Now that the meal was eaten and the gift giving over, all pretense of civility was abandoned. My stepbrother screamed he didn’t get the gifts he deserved, my stepfather yelled at him demanding he apologize, my little sister continued her conversation with the non-family member as if nothing odd was happening and my other stepbrother and his wife quietly explained they should be leaving, yet never got up to go.
“Merry Christmas,” said my mom. Slipping me an envelope with cash in it. I quickly glanced at the clock, it’s still early, if I left now I could use this money to score more dope on the way home. Grabbing my coat I said my goodbyes.

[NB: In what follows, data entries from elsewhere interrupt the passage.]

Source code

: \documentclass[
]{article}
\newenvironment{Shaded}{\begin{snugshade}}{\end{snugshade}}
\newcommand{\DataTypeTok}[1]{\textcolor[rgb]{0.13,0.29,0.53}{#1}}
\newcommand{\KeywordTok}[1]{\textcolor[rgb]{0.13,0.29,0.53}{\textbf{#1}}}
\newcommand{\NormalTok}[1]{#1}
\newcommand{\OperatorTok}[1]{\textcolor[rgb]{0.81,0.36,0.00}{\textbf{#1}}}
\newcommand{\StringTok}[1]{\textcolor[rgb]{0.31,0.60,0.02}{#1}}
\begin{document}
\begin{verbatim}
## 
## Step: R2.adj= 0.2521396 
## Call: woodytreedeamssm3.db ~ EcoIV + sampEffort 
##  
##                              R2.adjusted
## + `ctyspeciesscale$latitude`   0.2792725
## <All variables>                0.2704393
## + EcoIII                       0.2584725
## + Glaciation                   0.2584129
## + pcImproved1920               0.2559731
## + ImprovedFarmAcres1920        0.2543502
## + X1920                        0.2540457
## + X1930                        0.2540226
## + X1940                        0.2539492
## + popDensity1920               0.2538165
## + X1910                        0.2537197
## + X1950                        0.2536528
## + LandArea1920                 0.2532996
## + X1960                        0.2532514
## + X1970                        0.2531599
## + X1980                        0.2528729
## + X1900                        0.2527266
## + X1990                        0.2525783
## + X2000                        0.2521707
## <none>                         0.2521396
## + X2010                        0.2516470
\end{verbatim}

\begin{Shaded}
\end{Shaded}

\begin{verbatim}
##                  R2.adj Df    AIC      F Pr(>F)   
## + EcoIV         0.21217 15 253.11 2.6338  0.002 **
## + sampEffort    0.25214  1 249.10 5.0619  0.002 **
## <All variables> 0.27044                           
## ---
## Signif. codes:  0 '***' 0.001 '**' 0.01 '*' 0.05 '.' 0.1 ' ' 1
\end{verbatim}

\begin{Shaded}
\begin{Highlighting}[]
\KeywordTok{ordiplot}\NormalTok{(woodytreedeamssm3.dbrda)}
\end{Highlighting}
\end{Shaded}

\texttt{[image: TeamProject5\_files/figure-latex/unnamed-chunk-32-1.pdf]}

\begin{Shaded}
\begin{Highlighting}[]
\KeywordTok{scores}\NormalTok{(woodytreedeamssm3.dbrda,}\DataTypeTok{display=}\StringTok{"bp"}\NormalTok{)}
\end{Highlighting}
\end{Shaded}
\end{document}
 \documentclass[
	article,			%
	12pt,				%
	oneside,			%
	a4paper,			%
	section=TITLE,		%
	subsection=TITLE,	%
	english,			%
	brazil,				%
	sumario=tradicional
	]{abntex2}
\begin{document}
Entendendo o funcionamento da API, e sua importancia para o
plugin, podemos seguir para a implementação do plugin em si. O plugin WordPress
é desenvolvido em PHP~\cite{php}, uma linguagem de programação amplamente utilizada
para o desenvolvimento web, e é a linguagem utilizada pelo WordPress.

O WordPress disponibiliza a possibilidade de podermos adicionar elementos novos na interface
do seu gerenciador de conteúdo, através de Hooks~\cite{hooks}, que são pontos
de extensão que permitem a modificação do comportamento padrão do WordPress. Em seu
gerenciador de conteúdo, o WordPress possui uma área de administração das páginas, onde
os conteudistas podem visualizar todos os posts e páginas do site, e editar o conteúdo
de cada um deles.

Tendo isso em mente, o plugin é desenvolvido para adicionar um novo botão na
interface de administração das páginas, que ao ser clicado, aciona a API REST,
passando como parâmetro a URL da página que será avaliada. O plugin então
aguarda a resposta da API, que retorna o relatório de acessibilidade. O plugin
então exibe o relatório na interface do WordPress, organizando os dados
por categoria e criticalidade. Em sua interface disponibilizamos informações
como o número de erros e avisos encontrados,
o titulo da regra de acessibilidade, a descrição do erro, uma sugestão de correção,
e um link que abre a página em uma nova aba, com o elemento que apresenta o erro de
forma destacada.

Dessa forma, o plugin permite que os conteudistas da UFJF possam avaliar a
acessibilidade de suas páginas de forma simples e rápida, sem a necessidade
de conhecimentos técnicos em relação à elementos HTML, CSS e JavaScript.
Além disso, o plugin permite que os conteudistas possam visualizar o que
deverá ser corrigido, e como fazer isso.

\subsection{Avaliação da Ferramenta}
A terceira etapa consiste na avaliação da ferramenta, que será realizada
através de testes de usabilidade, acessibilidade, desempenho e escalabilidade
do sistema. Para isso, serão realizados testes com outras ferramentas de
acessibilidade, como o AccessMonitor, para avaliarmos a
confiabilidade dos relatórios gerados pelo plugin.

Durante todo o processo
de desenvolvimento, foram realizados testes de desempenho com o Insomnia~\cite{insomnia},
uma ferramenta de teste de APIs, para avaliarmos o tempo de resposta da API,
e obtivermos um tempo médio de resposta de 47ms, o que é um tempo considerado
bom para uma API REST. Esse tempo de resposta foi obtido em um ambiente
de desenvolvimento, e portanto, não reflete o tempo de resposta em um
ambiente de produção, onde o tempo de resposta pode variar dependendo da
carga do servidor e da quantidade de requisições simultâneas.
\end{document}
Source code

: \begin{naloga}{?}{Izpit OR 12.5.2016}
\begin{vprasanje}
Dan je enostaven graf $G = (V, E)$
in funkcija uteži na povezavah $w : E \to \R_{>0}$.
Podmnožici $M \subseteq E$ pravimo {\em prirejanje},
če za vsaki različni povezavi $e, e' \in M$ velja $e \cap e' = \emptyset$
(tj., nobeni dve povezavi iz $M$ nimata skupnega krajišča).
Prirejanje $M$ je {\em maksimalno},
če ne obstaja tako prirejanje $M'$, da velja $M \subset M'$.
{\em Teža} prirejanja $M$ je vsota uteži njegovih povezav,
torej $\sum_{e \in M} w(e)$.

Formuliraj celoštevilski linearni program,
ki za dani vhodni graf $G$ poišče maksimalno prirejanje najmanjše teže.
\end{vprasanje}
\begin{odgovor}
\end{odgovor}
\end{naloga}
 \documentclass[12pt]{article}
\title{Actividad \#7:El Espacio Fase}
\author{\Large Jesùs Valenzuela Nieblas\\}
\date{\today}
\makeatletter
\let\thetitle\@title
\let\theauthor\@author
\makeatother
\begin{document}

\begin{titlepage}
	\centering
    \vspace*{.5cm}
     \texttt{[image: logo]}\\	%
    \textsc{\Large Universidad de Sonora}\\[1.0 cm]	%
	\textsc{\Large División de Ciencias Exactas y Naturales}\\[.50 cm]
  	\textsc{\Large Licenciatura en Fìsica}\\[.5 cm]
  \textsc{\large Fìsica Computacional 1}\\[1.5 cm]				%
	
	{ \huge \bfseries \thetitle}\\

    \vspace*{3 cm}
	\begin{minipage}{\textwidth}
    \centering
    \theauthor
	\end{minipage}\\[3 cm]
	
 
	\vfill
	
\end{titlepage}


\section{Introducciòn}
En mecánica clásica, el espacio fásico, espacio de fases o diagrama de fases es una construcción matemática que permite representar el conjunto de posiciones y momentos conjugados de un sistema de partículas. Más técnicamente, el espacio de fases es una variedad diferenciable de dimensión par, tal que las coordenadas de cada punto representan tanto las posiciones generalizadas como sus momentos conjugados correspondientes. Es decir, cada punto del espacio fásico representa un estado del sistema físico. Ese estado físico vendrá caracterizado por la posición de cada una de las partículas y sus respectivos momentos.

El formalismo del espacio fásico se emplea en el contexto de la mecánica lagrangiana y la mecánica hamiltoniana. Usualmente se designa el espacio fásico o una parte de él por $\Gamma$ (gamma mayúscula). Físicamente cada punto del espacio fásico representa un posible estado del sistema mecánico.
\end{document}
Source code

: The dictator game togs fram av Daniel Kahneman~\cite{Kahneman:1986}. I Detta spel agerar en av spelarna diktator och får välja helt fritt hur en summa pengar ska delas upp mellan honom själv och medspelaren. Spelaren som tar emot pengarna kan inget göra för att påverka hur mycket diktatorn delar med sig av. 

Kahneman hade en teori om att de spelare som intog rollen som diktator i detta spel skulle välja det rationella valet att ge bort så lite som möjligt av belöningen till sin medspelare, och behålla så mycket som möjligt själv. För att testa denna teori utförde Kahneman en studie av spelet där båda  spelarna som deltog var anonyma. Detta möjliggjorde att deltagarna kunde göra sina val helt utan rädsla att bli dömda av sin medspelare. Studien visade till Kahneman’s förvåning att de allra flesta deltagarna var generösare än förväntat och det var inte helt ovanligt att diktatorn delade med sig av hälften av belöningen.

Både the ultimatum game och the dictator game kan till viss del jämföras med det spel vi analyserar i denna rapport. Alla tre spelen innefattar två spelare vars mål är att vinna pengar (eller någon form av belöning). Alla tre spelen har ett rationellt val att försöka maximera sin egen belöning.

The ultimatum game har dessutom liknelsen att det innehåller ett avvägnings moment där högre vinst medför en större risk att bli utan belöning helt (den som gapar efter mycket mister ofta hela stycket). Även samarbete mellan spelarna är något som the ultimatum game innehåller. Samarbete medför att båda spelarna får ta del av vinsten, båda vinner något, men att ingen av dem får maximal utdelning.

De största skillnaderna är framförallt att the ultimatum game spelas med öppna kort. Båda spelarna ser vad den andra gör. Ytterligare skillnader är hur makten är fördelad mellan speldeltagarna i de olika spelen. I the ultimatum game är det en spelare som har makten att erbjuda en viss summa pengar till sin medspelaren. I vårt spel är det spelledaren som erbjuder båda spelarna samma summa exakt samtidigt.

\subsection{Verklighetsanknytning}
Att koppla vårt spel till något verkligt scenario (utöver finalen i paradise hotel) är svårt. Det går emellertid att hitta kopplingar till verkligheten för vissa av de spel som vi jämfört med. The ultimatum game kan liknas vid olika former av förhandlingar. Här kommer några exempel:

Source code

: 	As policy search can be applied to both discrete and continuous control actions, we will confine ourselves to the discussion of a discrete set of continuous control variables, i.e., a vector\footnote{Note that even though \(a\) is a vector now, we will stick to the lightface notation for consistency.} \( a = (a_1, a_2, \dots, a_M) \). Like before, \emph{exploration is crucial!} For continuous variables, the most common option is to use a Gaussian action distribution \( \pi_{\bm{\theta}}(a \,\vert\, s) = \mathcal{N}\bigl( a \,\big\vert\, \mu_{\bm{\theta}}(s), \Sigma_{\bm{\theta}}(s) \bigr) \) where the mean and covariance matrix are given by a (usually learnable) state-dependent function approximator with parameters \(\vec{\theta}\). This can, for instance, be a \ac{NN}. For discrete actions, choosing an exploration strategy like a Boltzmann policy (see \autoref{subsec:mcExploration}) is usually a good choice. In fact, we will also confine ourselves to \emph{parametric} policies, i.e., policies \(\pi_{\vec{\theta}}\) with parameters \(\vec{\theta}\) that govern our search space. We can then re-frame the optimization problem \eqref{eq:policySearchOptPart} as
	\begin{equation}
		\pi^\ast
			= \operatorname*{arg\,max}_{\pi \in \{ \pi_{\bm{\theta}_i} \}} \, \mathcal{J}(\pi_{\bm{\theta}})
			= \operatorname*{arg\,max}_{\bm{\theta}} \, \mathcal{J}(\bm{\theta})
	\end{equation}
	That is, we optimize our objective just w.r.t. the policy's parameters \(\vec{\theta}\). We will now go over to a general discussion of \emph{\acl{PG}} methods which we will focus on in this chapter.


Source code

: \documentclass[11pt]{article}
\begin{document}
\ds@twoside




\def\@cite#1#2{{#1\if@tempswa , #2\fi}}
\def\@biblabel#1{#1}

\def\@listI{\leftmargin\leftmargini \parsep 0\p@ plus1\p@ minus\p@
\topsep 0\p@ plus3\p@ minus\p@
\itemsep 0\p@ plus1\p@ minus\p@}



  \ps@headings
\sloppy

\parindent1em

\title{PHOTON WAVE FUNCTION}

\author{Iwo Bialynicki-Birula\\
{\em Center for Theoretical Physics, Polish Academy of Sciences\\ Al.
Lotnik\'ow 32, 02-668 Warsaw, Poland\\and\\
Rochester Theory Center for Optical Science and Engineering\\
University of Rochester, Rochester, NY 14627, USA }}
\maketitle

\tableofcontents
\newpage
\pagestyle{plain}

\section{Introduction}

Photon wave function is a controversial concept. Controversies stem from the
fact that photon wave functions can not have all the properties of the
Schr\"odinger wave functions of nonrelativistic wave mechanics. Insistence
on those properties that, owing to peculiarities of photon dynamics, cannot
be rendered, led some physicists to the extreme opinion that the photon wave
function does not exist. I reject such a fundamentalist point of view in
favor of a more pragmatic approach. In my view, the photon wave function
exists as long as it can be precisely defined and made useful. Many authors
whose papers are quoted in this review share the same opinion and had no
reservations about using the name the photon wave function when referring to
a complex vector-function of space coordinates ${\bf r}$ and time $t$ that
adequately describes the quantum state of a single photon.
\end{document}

“Leaving fashionably early, I see,” said my stepfather.
“Whatever,” I responded.
Out in front of their building I felt sick and threw up in the street. I didn’t usually mix heroin with alcohol and I sure as hell didn’t need to eat that food on top of it. But really, it was just the tension of being there and I was happy to have survived another holiday.
Years later my stepfather will die of cancer in that same house, surrounded by copious amounts of narcotics that don’t begin to touch his pain. My stepbrother, his schizophrenia fully aggravated from years of methamphetamine abuse, will have moved to the great white north to live in a trailer in the middle of nowhere and hide from society. My mother, after an extremely painful knee operation, will have become a Vicodin addict. My little sister and her boyfriend will have gotten married and bought a condo in the suburbs. My other stepbrother and his wife, still clean and sober, will have a son and be happy.
Myself? I will have continued the downward cycle of the junkie drug addict, doing time in prison. I got out on parole, entered recovery and slowly pieced my life back together. It is hard to even fathom that this was how we all spent Christmas Eve. But seriously, I am so grateful I no longer live like that or continue that tradition. My Christmases are much more sedate. There’s no drama, no fighting, and no sadness, guilt, or regrets. I wish it could have been like that back then.
God, grant me the serenity to accept the things I cannot change, the courage to change the things I can and the wisdom to know the difference.